This will be the last week of the Michaelmas term. It is always very busy. In addition to the usual week's teaching (lectures, supervisions, MPhil seminar, research seminar, B Club) and meetings (College executive body) in our wisdom we choose this as the week for the first examiners' meeting of the year to prepare for the Tripos exams in the summer and also the submission of the first MPhil essays for marking. It is also the week to meet and talk to all my philosophy students in Corpus and my tutees, to go over the term and set work for the vacation.
It is also the week before the admissions interviews for next year's undergraduates begin. That means that there is no slack whatsoever for things to spill over into the next week because we will be busy making decisions and interviewing candidates.
This term has been particularly punishing. I've taken on more teaching than I should and lost a few days to an -- excellent, it has to be said -- conference in the middle.

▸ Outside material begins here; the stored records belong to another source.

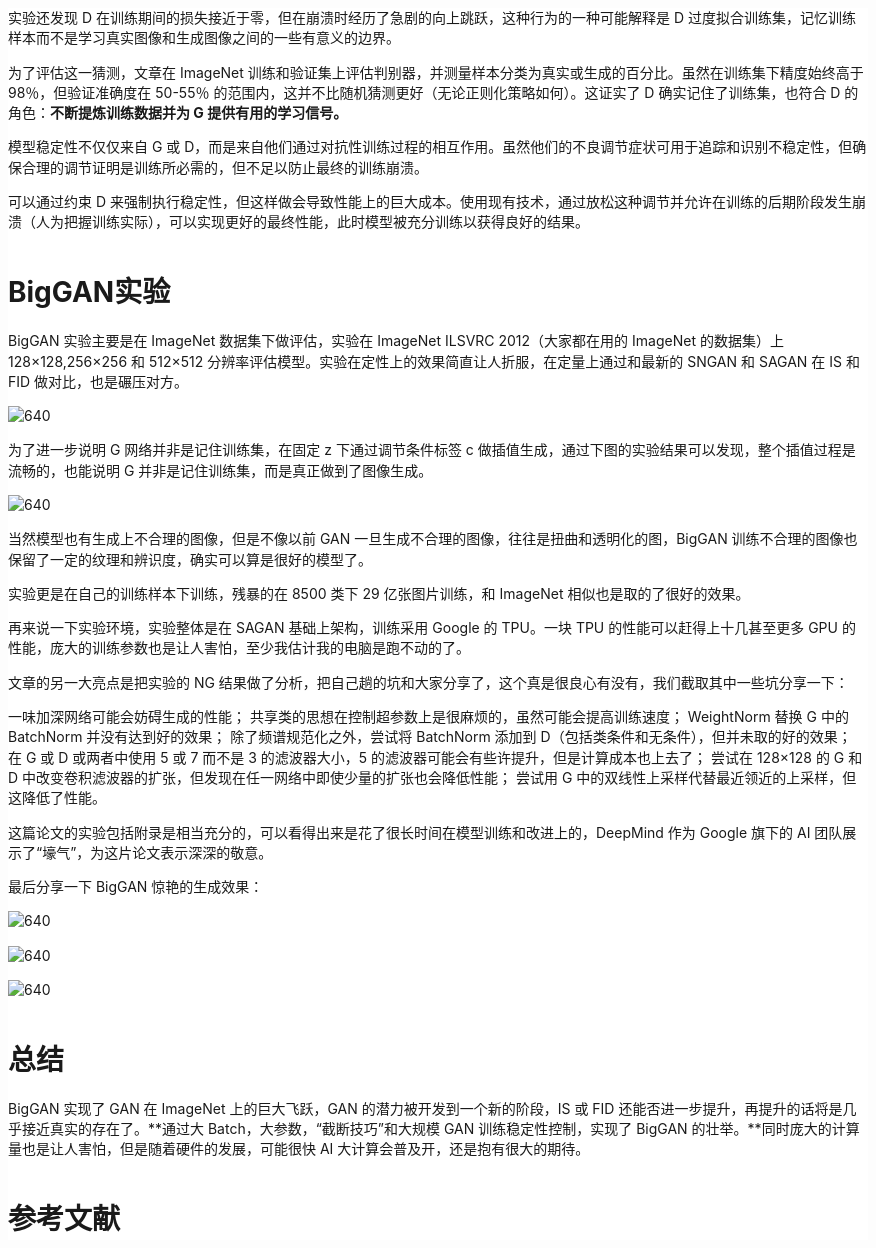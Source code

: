 实验还发现 D 在训练期间的损失接近于零，但在崩溃时经历了急剧的向上跳跃，这种行为的一种可能解释是 D 过度拟合训练集，记忆训练样本而不是学习真实图像和生成图像之间的一些有意义的边界。

为了评估这一猜测，文章在 ImageNet 训练和验证集上评估判别器，并测量样本分类为真实或生成的百分比。虽然在训练集下精度始终高于 98％，但验证准确度在 50-55％ 的范围内，这并不比随机猜测更好（无论正则化策略如何）。这证实了 D 确实记住了训练集，也符合 D 的角色：**不断提炼训练数据并为 G 提供有用的学习信号。**

模型稳定性不仅仅来自 G 或 D，而是来自他们通过对抗性训练过程的相互作用。虽然他们的不良调节症状可用于追踪和识别不稳定性，但确保合理的调节证明是训练所必需的，但不足以防止最终的训练崩溃。

可以通过约束 D 来强制执行稳定性，但这样做会导致性能上的巨大成本。使用现有技术，通过放松这种调节并允许在训练的后期阶段发生崩溃（人为把握训练实际），可以实现更好的最终性能，此时模型被充分训练以获得良好的结果。

# BigGAN实验

BigGAN 实验主要是在 ImageNet 数据集下做评估，实验在 ImageNet ILSVRC 2012（大家都在用的 ImageNet 的数据集）上 128×128,256×256 和 512×512 分辨率评估模型。实验在定性上的效果简直让人折服，在定量上通过和最新的 SNGAN 和 SAGAN 在 IS 和 FID 做对比，也是碾压对方。

![640](https://ss.csdn.net/p?https://mmbiz.qpic.cn/mmbiz_png/VBcD02jFhgkficR5g5h27hFxViafic5byNh4owWSMPSo4RibPQfiaZBnr1LUeGe7jZ8YMF2ibCrKzlfovd8fIwpHyadw/640)

为了进一步说明 G 网络并非是记住训练集，在固定 z 下通过调节条件标签 c 做插值生成，通过下图的实验结果可以发现，整个插值过程是流畅的，也能说明 G 并非是记住训练集，而是真正做到了图像生成。

![640](https://ss.csdn.net/p?https://mmbiz.qpic.cn/mmbiz_png/VBcD02jFhgkficR5g5h27hFxViafic5byNhAgTeEgo2tsW6qbSgah4vaGOpTQKp5CbLwGI9Uj6KU7LqbJpQDPebLw/640)

当然模型也有生成上不合理的图像，但是不像以前 GAN 一旦生成不合理的图像，往往是扭曲和透明化的图，BigGAN 训练不合理的图像也保留了一定的纹理和辨识度，确实可以算是很好的模型了。

实验更是在自己的训练样本下训练，残暴的在 8500 类下 29 亿张图片训练，和 ImageNet 相似也是取的了很好的效果。

再来说一下实验环境，实验整体是在 SAGAN 基础上架构，训练采用 Google 的 TPU。一块 TPU 的性能可以赶得上十几甚至更多 GPU 的性能，庞大的训练参数也是让人害怕，至少我估计我的电脑是跑不动的了。

文章的另一大亮点是把实验的 NG 结果做了分析，把自己趟的坑和大家分享了，这个真是很良心有没有，我们截取其中一些坑分享一下：

一味加深网络可能会妨碍生成的性能；
共享类的思想在控制超参数上是很麻烦的，虽然可能会提高训练速度；
WeightNorm 替换 G 中的 BatchNorm 并没有达到好的效果；
除了频谱规范化之外，尝试将 BatchNorm 添加到 D（包括类条件和无条件），但并未取的好的效果；
在 G 或 D 或两者中使用 5 或 7 而不是 3 的滤波器大小，5 的滤波器可能会有些许提升，但是计算成本也上去了；
尝试在 128×128 的 G 和 D 中改变卷积滤波器的扩张，但发现在任一网络中即使少量的扩张也会降低性能；
尝试用 G 中的双线性上采样代替最近领近的上采样，但这降低了性能。

这篇论文的实验包括附录是相当充分的，可以看得出来是花了很长时间在模型训练和改进上的，DeepMind 作为 Google 旗下的 AI 团队展示了“壕气”，为这片论文表示深深的敬意。

最后分享一下 BigGAN 惊艳的生成效果：

![640](https://ss.csdn.net/p?https://mmbiz.qpic.cn/mmbiz_png/VBcD02jFhgkficR5g5h27hFxViafic5byNhA1xDdEwroUoiaQUJPVcVvxfe733DFLwMlwsFvneEUiardrKFYRCLNjvw/640)

![640](https://ss.csdn.net/p?https://mmbiz.qpic.cn/mmbiz_png/VBcD02jFhgkficR5g5h27hFxViafic5byNhZt5eR2sSvsRDgtRCuGlY8icFqtTHW4tHEcmvgEicKwgpdT3BWahuBRWQ/640)

![640](https://ss.csdn.net/p?https://mmbiz.qpic.cn/mmbiz_png/VBcD02jFhgkficR5g5h27hFxViafic5byNht1Qn7W9E5AftJicvVLxwiaLHrCMfL56KLxTnX9ytT9YLs4sCkdA6nzpQ/640)

# 总结

BigGAN 实现了 GAN 在 ImageNet 上的巨大飞跃，GAN 的潜力被开发到一个新的阶段，IS 或 FID 还能否进一步提升，再提升的话将是几乎接近真实的存在了。**通过大 Batch，大参数，“截断技巧”和大规模 GAN 训练稳定性控制，实现了 BigGAN 的壮举。**同时庞大的计算量也是让人害怕，但是随着硬件的发展，可能很快 AI 大计算会普及开，还是抱有很大的期待。

# 参考文献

But more than that, I have been struggling day by day since my Mum died in October. The funeral was difficult, of course, but that was an acute sadness. Worse than that is the fact that there has been a constant feeling of sheer exhaustion dogging me ever since we heard she was ill in September. Perhaps I should have stopped and taken some time off. But, strangely, I have felt better at work than at home, talking to people who aren't my family about things not to do with my family, and thinking about things that are more disconnected from the loss. The weekends are the hardest. And now Christmas... I'm not the most festive of people in any case, but I really don't want Christmas this year. It will be strange, no doubt, and sad for us all. As will every birthday without her, and every new year, and every milestone her grand-daughters pass. We'll all stick together and we'll get through it. But the mince pies don't seem very appetising right now.